Ailesinde çokça olan* hanım bireyleri küçüklüğünden beri iyi gözlemlemiş, empati kurmakta usta olmuş ve bu başarısı birçok hanımefendi tarafından yüzüne söylenmiş erkektir.
saygı görüp insan olarak görmeyi, mutlak doğru yoktur u da aklına yazmayı bilen erkek kadınları da anlamayı başarmıştır zaten. kadınları anlamak onları her zaman memnun etmek midir? en iyi anladığımız kendimizi bile ne kadar memnun edebiliyoruz ki bunu düşünüyoruz? hatta bana sorarsan kendime bazen ben bile katlanamıyorum ne istediğimi anlayamıyorum canım sıkılıyor kendimden. şöyle bir kenara bıraksam şu bedeni de gezsem biraz yalnız falan diyorum.. hadi onu da geç bazen şunu demiyor muyuz ? "acıktım canım bişi de istiyo ama ne istiyo bulamadım" * insan acıktığı zaman canının çektiği yemeği anlayamıyor bazen! hele ki kadın"lar". allah muhafaza, hepsini memnun ettiğini düşünsene amk. yok yok, anlamak bu değil. anlamak onlara saygı duymak, doğrularını kabullenebilmek, yaptıkları şeyleri boş ve salakça görmemektir. bu kadar yeter. en yakın arkadaşını bile bundan çok anlayamazsın zaten. kendini o kadar da tanıyamazsın. *
o kadar zor değildik anlamak. ama anlayan adam ve anlaşılan kadın sevgil ise neticede kadından vazgeçecektir adam çünkü artık anlamaya çalışacağı bir şey olmayacak demektir. anlamadan yaşamak daha zevklidir.

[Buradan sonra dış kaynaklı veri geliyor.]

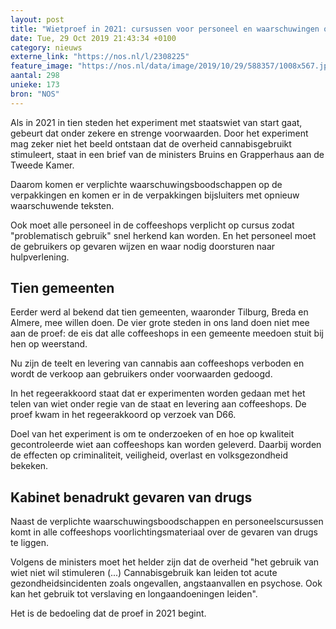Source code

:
 ```yaml
---
layout: post
title: "Wietproef in 2021: cursussen voor personeel en waarschuwingen op pakjes"
date: Tue, 29 Oct 2019 21:43:34 +0100
category: nieuws
externe_link: "https://nos.nl/l/2308225"
feature_image: "https://nos.nl/data/image/2019/10/29/588357/1008x567.jpg"
aantal: 298
unieke: 173
bron: "NOS"
---
```


<p>Als in 2021 in tien steden het experiment met staatswiet van start gaat, gebeurt dat onder zekere en strenge voorwaarden. Door het experiment mag zeker niet het beeld ontstaan dat de overheid cannabisgebruikt stimuleert, staat in een brief van de ministers Bruins en Grapperhaus aan de Tweede Kamer.</p>
<p>Daarom komen er verplichte waarschuwingsboodschappen op de verpakkingen en komen er in de verpakkingen bijsluiters met opnieuw waarschuwende teksten.</p>
<p>Ook moet alle personeel in de coffeeshops verplicht op cursus zodat "problematisch gebruik" snel herkend kan worden. En het personeel moet de gebruikers op gevaren wijzen en waar nodig doorsturen naar hulpverlening.</p>
<h2>Tien gemeenten</h2>
<p>Eerder werd al bekend dat tien gemeenten, waaronder Tilburg, Breda en Almere, mee willen doen. De vier grote steden in ons land doen niet mee aan de proef: de eis dat alle coffeeshops in een gemeente meedoen stuit bij hen op weerstand.</p>
<p>Nu zijn de teelt en levering van cannabis aan coffeeshops verboden en wordt de verkoop aan gebruikers onder voorwaarden gedoogd.</p>
<p>In het regeerakkoord staat dat er experimenten worden gedaan met het telen van wiet onder regie van de staat en levering aan coffeeshops. De proef kwam in het regeerakkoord op verzoek van D66.</p>
<p>Doel van het experiment is om te onderzoeken of en hoe op kwaliteit gecontroleerde wiet aan coffeeshops kan worden geleverd. Daarbij worden de effecten op criminaliteit, veiligheid, overlast en volksgezondheid bekeken.</p>
<h2>Kabinet benadrukt gevaren van drugs</h2>
<p>Naast de verplichte waarschuwingsboodschappen en personeelscursussen komt in alle coffeeshops voorlichtingsmateriaal over de gevaren van drugs te liggen.</p>
<p>Volgens de ministers moet het helder zijn dat de overheid "het gebruik van wiet niet wil stimuleren (...) Cannabisgebruik kan leiden tot acute gezondheidsincidenten zoals ongevallen, angstaanvallen en psychose. Ook kan het gebruik tot verslaving en longaandoeningen leiden".</p>
<p>Het is de bedoeling dat de proef in 2021 begint.</p>
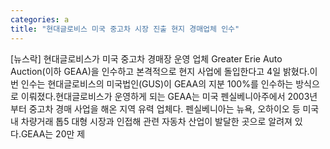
 ```yaml
---
categories: a
title: "현대글로비스 미국 중고차 시장 진출 현지 경매업체 인수"
---
```

[뉴스락] 현대글로비스가 미국 중고차 경매장 운영 업체 Greater Erie Auto Auction(이하 GEAA)을 인수하고 본격적으로 현지 사업에 돌입한다고 4일 밝혔다.이번 인수는 현대글로비스의 미국법인(GUS)이 GEAA의 지분 100%를 인수하는 방식으로 이뤄졌다.현대글로비스가 운영하게 되는 GEAA는 미국 펜실베니아주에서 2003년부터 중고차 경매 사업을 해온 지역 유력 업체다. 펜실베니아는 뉴욕, 오하이오 등 미국 내 차량거래 톱5 대형 시장과 인접해 관련 자동차 산업이 발달한 곳으로 알려져 있다.GEAA는 20만 제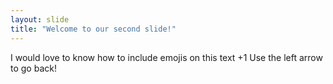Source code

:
 ```yaml
---
layout: slide
title: "Welcome to our second slide!"
---
```

I would love to know how to include emojis on this text +1
Use the left arrow to go back!

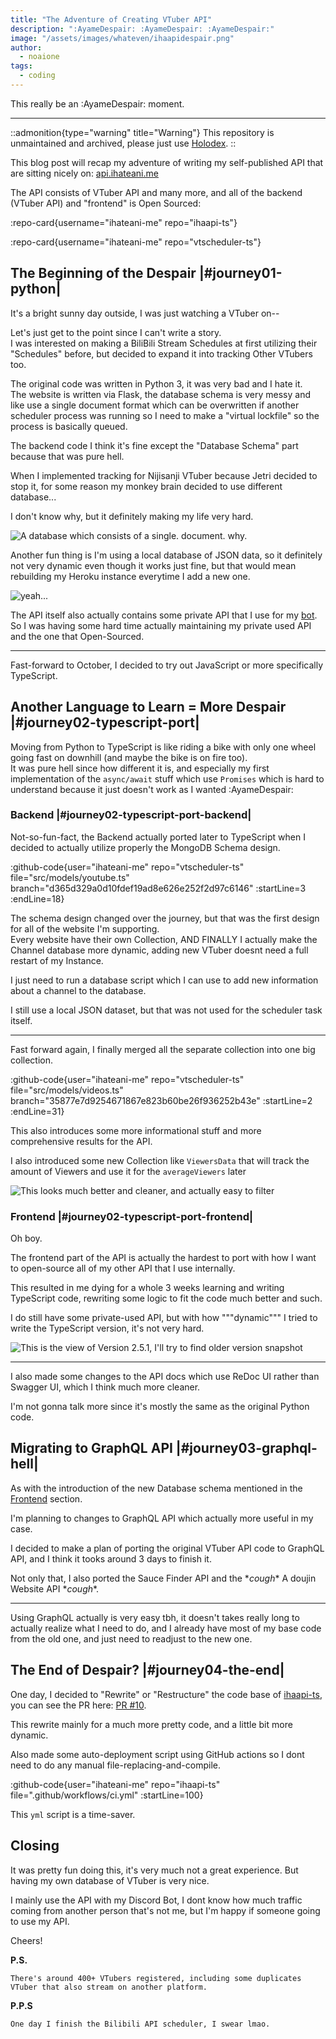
 ```yaml
---
title: "The Adventure of Creating VTuber API"
description: ":AyameDespair: :AyameDespair: :AyameDespair:"
image: "/assets/images/whateven/ihaapidespair.png"
author:
  - noaione
tags:
  - coding
---
```


This really be an :AyameDespair: moment.

<!--more-->

---

::admonition{type="warning" title="Warning"}
This repository is unmaintained and archived, please just use [Holodex](https://holodex.net).
::

This blog post will recap my adventure of writing my self-published API that are sitting nicely on: [api.ihateani.me](https://api.ihateani.me)

The API consists of VTuber API and many more, and all of the backend (VTuber API) and "frontend" is Open Sourced:

:repo-card{username="ihateani-me" repo="ihaapi-ts"}

:repo-card{username="ihateani-me" repo="vtscheduler-ts"}

## The Beginning of the Despair |#journey01-python|

It's a bright sunny day outside, I was just watching a VTuber on--

Let's just get to the point since I can't write a story.<br />
I was interested on making a BiliBili Stream Schedules at first utilizing their "Schedules" before, but decided to expand it into tracking Other VTubers too.

The original code was written in Python 3, it was very bad and I hate it.<br />
The website is written via Flask, the database schema is very messy and like use a single document format which can be overwritten if another scheduler process was running so I need to make a "virtual lockfile" so the process is basically queued.

The backend code I think it's fine except the "Database Schema" part because that was pure hell.

When I implemented tracking for Nijisanji VTuber because Jetri decided to stop it, for some reason my monkey brain decided to use different database...

I don't know why, but it definitely making my life very hard.

![A database which consists of a single. document. why.](/assets/images/whateven/01_mdbnijihell.png)

Another fun thing is I'm using a local database of JSON data, so it definitely not very dynamic even though it works just fine, but that would mean rebuilding my Heroku instance everytime I add a new one.

![yeah...](/assets/images/whateven/02_vtbdataset.png)

The API itself also actually contains some private API that I use for my [bot](/posts/naotimes).<br />
So I was having some hard time actually maintaining my private used API and the one that Open-Sourced.

---

Fast-forward to October, I decided to try out JavaScript or more specifically TypeScript.<br />

## Another Language to Learn = More Despair |#journey02-typescript-port|

Moving from Python to TypeScript is like riding a bike with only one wheel going fast on downhill (and maybe the bike is on fire too).<br />
It was pure hell since how different it is, and especially my first implementation of the `async/await` stuff which use `Promises` which is hard to understand because it just doesn't work as I wanted :AyameDespair:

### Backend |#journey02-typescript-port-backend|

Not-so-fun-fact, the Backend actually ported later to TypeScript when I decided to actually utilize properly the MongoDB Schema design.

:github-code{user="ihateani-me" repo="vtscheduler-ts" file="src/models/youtube.ts" branch="d365d329a0d10fdef19ad8e626e252f2d97c6146" :startLine=3 :endLine=18}

The schema design changed over the journey, but that was the first design for all of the website I'm supporting.<br />
Every website have their own Collection, AND FINALLY I actually make the Channel database more dynamic, adding new VTuber doesnt need a full restart of my Instance.

I just need to run a database script which I can use to add new information about a channel to the database.

I still use a local JSON dataset, but that was not used for the scheduler task itself.

---

Fast forward again, I finally merged all the separate collection into one big collection.

:github-code{user="ihateani-me" repo="vtscheduler-ts" file="src/models/videos.ts" branch="35877e7d9254671867e823b60be26f936252b43e" :startLine=2 :endLine=31}

This also introduces some more informational stuff and more comprehensive results for the API.

I also introduced some new Collection like `ViewersData` that will track the amount of Viewers and use it for the `averageViewers` later

![This looks much better and cleaner, and actually easy to filter](/assets/images/whateven/03_db_that_looks_clean_enough_lmao.png)

### Frontend |#journey02-typescript-port-frontend|

Oh boy.

The frontend part of the API is actually the hardest to port with how I want to open-source all of my other API that I use internally.

This resulted in me dying for a whole 3 weeks learning and writing TypeScript code, rewriting some logic to fit the code much better and such.

I do still have some private-used API, but with how """dynamic""" I tried to write the TypeScript version, it's not very hard.

![This is the view of Version 2.5.1, I'll try to find older version snapshot](/assets/images/whateven/04_ihaapiv251.png)

---

I also made some changes to the API docs which use ReDoc UI rather than Swagger UI, which I think much more cleaner.

I'm not gonna talk more since it's mostly the same as the original Python code.

## Migrating to GraphQL API |#journey03-graphql-hell|

As with the introduction of the new Database schema mentioned in the [Frontend](#journey02-typescript-port-frontend) section.

I'm planning to changes to GraphQL API which actually more useful in my case.

I decided to make a plan of porting the original VTuber API code to GraphQL API, and I think it tooks around 3 days to finish it.

Not only that, I also ported the Sauce Finder API and the \*_cough_\* A doujin Website API \*_cough_\*.

---

Using GraphQL actually is very easy tbh, it doesn't takes really long to actually realize what I need to do, and I already have most of my base code from the old one, and just need to readjust to the new one.

## The End of Despair? |#journey04-the-end|

One day, I decided to "Rewrite" or "Restructure" the code base of [ihaapi-ts](https://github.com/ihateani-me/ihaapi-ts), you can see the PR here: [PR #10](https://github.com/ihateani-me/ihaapi-ts/pull/10).

This rewrite mainly for a much more pretty code, and a little bit more dynamic.

Also made some auto-deployment script using GitHub actions so I dont need to do any manual file-replacing-and-compile.

:github-code{user="ihateani-me" repo="ihaapi-ts" file=".github/workflows/ci.yml" :startLine=100}

This `yml` script is a time-saver.

## Closing

It was pretty fun doing this, it's very much not a great experience. But having my own database of VTuber is very nice.

I mainly use the API with my Discord Bot, I dont know how much traffic coming from another person that's not me, but I'm happy if someone going to use my API.

Cheers!

**P.S.**<br />

```
There's around 400+ VTubers registered, including some duplicates VTuber that also stream on another platform.
```

**P.P.S**<br />

```
One day I finish the Bilibili API scheduler, I swear lmao.
```

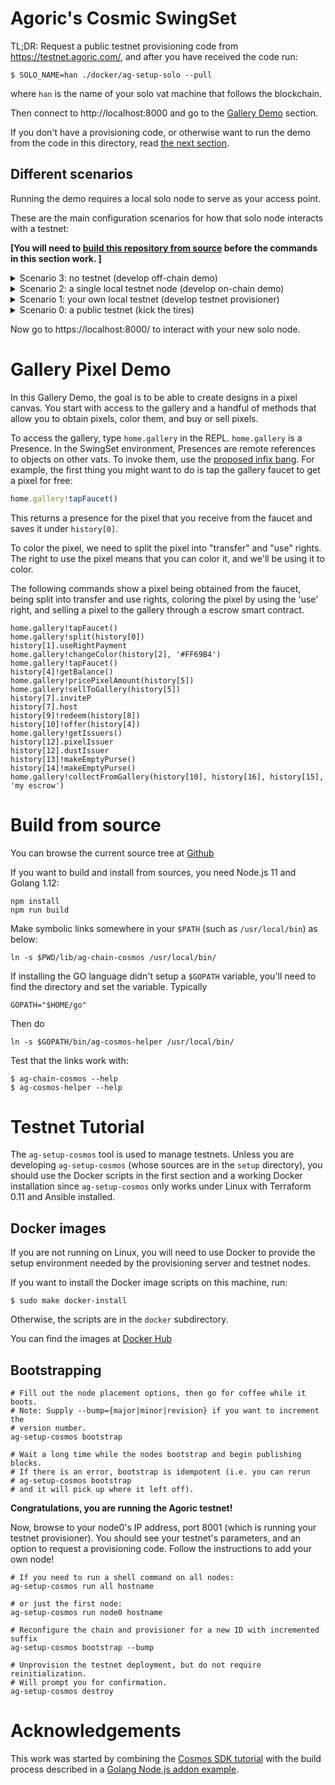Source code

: # Agoric's Cosmic SwingSet

TL;DR: Request a public testnet provisioning code from https://testnet.agoric.com/, and
after you have received the code run:

```
$ SOLO_NAME=han ./docker/ag-setup-solo --pull
```

where `han` is the name of your solo vat machine that follows the blockchain.

Then connect to http://localhost:8000 and go to the [Gallery Demo](#gallery-pixel-demo) section.

If you don't have a provisioning code, or otherwise want to run the demo from the code in this directory,
read [the next section](#different-scenarios).

## Different scenarios

Running the demo requires a local solo node to serve as your access point.

These are the main
configuration scenarios for how that solo node interacts with a testnet:

**[You will need to [build this repository from source](#build-from-source) before the commands in this section work.
]**

<details>
  <summary>Scenario 3: no testnet (develop off-chain demo)</summary>

  Test the demo code without interacting with a blockchain.

  Run:
  ```
  $ make scenario3-setup
  $ make scenario3-run-client
  ```

  The `lib/ag-solo/vats/` directory contains the source code for all the Vats
created in the solo vat-machine. The actual filenames are enumerated in
`lib/ag-solo/init-basedir.js`, so if you add a new Vat, be sure to add it to
`init-basedir.js` too.

The objects added to `home` are created in `lib/ag-solo/vats/bootstrap.js`.

The REPL handler is in `lib/ag-solo/vats/vat-http.js`.

The HTML frontend code is pure JS/DOM (no additional libraries yet), in
`lib/ag-solo/html/index.html` and `lib/ag-solo/html/main.js`.

</details>
<details>
  <summary>Scenario 2: a single local testnet node (develop on-chain demo)</summary>

  Before using this scenario, you should test your off-chain code under Scenario 3.

  Run:
  ```
  $ make scenario2-setup
  $ make scenario2-run-chain
  ```
  Wait about 5 seconds for the chain to produce its first block, then switch to another terminal:
  ```
  $ make scenario2-run-client
  ```
  
</details>
<details>
  <summary>Scenario 1: your own local testnet (develop testnet provisioner)</summary>

  This scenario is only useful for moving toward deploying the local source code as a new testnet.  Before using this scenario, you should test your on-chain code under Scenario 2.
  
  ```
  make scenario1-setup
  make scenario1-run-chain
  ```

  Wait until the bootstrap produces a provisioning server URL and visit it.  Then run in another terminal:

  ```
  make scenario1-run-client
  ```

  See [Testnet Tutorial](#testnet-tutorial) for more guidance.
</details>
<details>
  <summary>Scenario 0: a public testnet (kick the tires)</summary>

  To run the solo node using the current directory's source code against a public testnet, use:
  ```
  $ make scenario0-setup
  $ make scenario0-run-client
  ```

  Alternatively, running the solo node from a Docker image and no local source code is described in the [top section](#agorics-cosmic-swingset).  
</details>

Now go to https://localhost:8000/ to interact with your new solo node.

# Gallery Pixel Demo

In this Gallery Demo, the goal is to be able to create designs in a
pixel canvas. You start with access to the gallery and a handful of
methods that allow you to obtain pixels, color them, and buy or sell
pixels. 

To access the gallery, type `home.gallery` in the REPL. `home.gallery` is a
Presence. In the SwingSet environment, Presences are remote references to objects on
other vats. To invoke them, use the [proposed infix bang](https://github.com/Agoric/proposal-infix-bang). For example, the
first thing you might want to do is tap the gallery faucet to get a
pixel for free: 

```js
home.gallery!tapFaucet()
```

This returns a presence for the pixel that you receive from the
faucet and saves it under `history[0]`.

To color the pixel, we need to split the pixel into "transfer" and
"use" rights. The right to use the pixel means that you can color it,
and we'll be using it to color. 

The following commands show a pixel being obtained from the faucet,
being split into transfer and use rights, coloring the pixel by
using the 'use' right, and selling a pixel to the gallery through a
escrow smart contract.  

```
home.gallery!tapFaucet()
home.gallery!split(history[0])
history[1].useRightPayment
home.gallery!changeColor(history[2], '#FF69B4')
home.gallery!tapFaucet()
history[4]!getBalance()
home.gallery!pricePixelAmount(history[5])
home.gallery!sellToGallery(history[5])
history[7].inviteP
history[7].host
history[9]!redeem(history[8])
history[10]!offer(history[4])
home.gallery!getIssuers()
history[12].pixelIssuer
history[12].dustIssuer
history[13]!makeEmptyPurse()
history[14]!makeEmptyPurse()
home.gallery!collectFromGallery(history[10], history[16], history[15], 'my escrow')
```

# Build from source

You can browse the current source tree at [Github](https://github.com/Agoric/cosmic-swingset)

If you want to build and install from sources, you need Node.js 11 and Golang 1.12:

```
npm install
npm run build
```

Make symbolic links somewhere in your `$PATH` (such as `/usr/local/bin`) as below: 

```
ln -s $PWD/lib/ag-chain-cosmos /usr/local/bin/
```

If installing the GO language didn't setup a `$GOPATH` variable,
you'll need to find the directory and set the variable. Typically
```
GOPATH="$HOME/go"
```

Then do
```
ln -s $GOPATH/bin/ag-cosmos-helper /usr/local/bin/
```

Test that the links work with:

```
$ ag-chain-cosmos --help
$ ag-cosmos-helper --help
```

# Testnet Tutorial

The `ag-setup-cosmos` tool is used to manage testnets.  Unless you are developing `ag-setup-cosmos` (whose sources are in the `setup` directory), you should use the Docker scripts in the first section and a working Docker installation since `ag-setup-cosmos` only works under Linux with Terraform 0.11 and Ansible installed.

## Docker images

If you are not running on Linux, you will need to use Docker to provide the setup environment needed by the provisioning server and testnet nodes.

If you want to install the Docker image scripts on this machine, run:

```
$ sudo make docker-install
```

Otherwise, the scripts are in the `docker` subdirectory.

You can find the images at [Docker Hub](https://hub.docker.com/r/agoric/cosmic-swingset)

## Bootstrapping

```
# Fill out the node placement options, then go for coffee while it boots.
# Note: Supply --bump={major|minor|revision} if you want to increment the
# version number.
ag-setup-cosmos bootstrap

# Wait a long time while the nodes bootstrap and begin publishing blocks.
# If there is an error, bootstrap is idempotent (i.e. you can rerun
# ag-setup-cosmos bootstrap
# and it will pick up where it left off).
```

**Congratulations, you are running the Agoric testnet!**

Now, browse to your node0's IP address, port 8001 (which is running your testnet provisioner).
You should see your testnet's parameters, and an option to request a provisioning code.  Follow
the instructions to add your own node!

```
# If you need to run a shell command on all nodes:
ag-setup-cosmos run all hostname

# or just the first node:
ag-setup-cosmos run node0 hostname

# Reconfigure the chain and provisioner for a new ID with incremented suffix
ag-setup-cosmos bootstrap --bump

# Unprovision the testnet deployment, but do not require reinitialization.
# Will prompt you for confirmation.
ag-setup-cosmos destroy
```

# Acknowledgements

This work was started by combining the [Cosmos SDK tutorial](https://cosmos.network/docs/tutorial/) with the build process described in a [Golang Node.js addon example](https://github.com/BuildingXwithJS/node-blackfriday-example).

kadınlar çok abartılmaktadır sadece.evet zekilerdir.saygım sonsuzdur ama anlaşılmaz değillerdir.çabalamak gerek.sadece erkek kadar basit olmadıklarından her kişice anlaşılamaz.kadını anlamayı başaran erkekte(burdaki kadın tek kadındır) o kadının aşkını kazanır ve sonsuza kadar mutlu yaşarlar.bir masaldır kadını anlamak.hem de çok güzel bir masal.
not:kadın da zaten anlaşılmak ister, bir nevi beyaz atlı prensini arar.
zeki erkektir. kadınların gizemi diye birşey yoktur. allah aşkına ne gizeminden bahsediyorsunuz ? kadın salak olunca biz erkeklere gizemli geliyor. kadın akıllı olunca işte aradığımız kadın bu diyoruz. belki bu cümleyi bir çok kez kuruyoruz. aslında biz kadınları anlamaya çalışırken onların gizemini çözdüğümüzü sanıyoruz fakat öyle değil yapmış oldukları salakça davranışlara bir anlam yüklemeye çalışıyoruz. bu da salakta olsa o kadını sevdiğimiz anlamına geliyor. yani gülü seven dikenine katlanır.
hiç bir zaman başarılı olmayacak erkektir.
zira kadını anlamak için yapı müsait değil. bir kadın erkeğin ne istediğini tam olarak
bilemediği gibi bir erkekte kadının ne istediğini tam olarak bilemez.
yaratılış ve yetiştiriliş olarak çok farklı yerlerden gelmek buna başlıca sebebtir.
bir kadın doğduğu andan itibaren bir şeyi gizli yaşamak zorunda bırakıldığı için gizleme
ve saklama işinde erkekten daha iyidir. erkekler ise her şeyi açık seçık yaşadığı için
bu işte kötüdür. sonucunda erkeğin en nefret ettiği şey olan sır ortaya çıkar.
kadınları bir yere kadar anlamak mümkün bile olsa tam olarak anlamak imkansızdır.
freud bile sorduysa " kadınlar ne ister " diye ve cevabını bulamadan o meşhur hırrı ile
aramızda ayrıldıysa bize biraz da bok yemek düşüyor.
valla kadınların da birbirlerini anladığından çok şüpheli olduğum için, o konuda en iyisi yorum yapmamaktır, derim. bence kadınlar çok kere ne birbirlerini ne de kendilerini anlıyorlar.
benim eskiden bir kız arkadaşım vardı, bu kadın "bluz" hastasıydı !!..nerde bir bluz görse alırdı. birgün ben buna "senin kaç tane bluzun var böyle?" diye sordum, "hiç bilmiyorum valla" demişti, bu kadın bir alman kadınıydı, ama güzel bluz görünce dayanamayıp alıyormuş, ama bak, neden aldığını kendisi de bilmiyor...tipik bir kadın davranışıdır bu. yani bu dünyada herşeyi anlamaya gerek yoktur, kadınları da anlamayıverelim, dünyanın sonu gelmez.